» **What to do**:
Return the records exactly, please. Every line should match.
▬▬▬▬▬▬
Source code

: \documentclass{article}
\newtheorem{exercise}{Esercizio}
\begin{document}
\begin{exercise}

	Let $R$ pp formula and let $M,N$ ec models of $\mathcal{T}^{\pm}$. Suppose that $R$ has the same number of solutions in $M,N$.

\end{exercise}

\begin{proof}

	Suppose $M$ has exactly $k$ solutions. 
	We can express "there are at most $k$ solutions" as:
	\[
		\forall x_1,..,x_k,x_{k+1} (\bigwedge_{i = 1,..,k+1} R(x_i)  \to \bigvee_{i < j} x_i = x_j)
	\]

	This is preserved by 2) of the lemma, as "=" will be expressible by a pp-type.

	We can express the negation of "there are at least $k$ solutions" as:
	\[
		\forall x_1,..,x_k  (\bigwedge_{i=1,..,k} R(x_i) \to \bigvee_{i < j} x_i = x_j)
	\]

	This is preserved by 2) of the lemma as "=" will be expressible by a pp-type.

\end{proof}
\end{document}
▬▬▬▬▬▬
» **Result of this task**:
Source code

: \documentclass{article}
\newtheorem{exercise}{Esercizio}
\begin{document}
\begin{exercise}

	Let $R$ pp formula and let $M,N$ ec models of $\mathcal{T}^{\pm}$. Suppose that $R$ has the same number of solutions in $M,N$.

\end{exercise}

\begin{proof}

	Suppose $M$ has exactly $k$ solutions. 
	We can express "there are at most $k$ solutions" as:
	\[
		\forall x_1,..,x_k,x_{k+1} (\bigwedge_{i = 1,..,k+1} R(x_i)  \to \bigvee_{i < j} x_i = x_j)
	\]

	This is preserved by 2) of the lemma, as "=" will be expressible by a pp-type.

	We can express the negation of "there are at least $k$ solutions" as:
	\[
		\forall x_1,..,x_k  (\bigwedge_{i=1,..,k} R(x_i) \to \bigvee_{i < j} x_i = x_j)
	\]

	This is preserved by 2) of the lemma as "=" will be expressible by a pp-type.

\end{proof}
\end{document}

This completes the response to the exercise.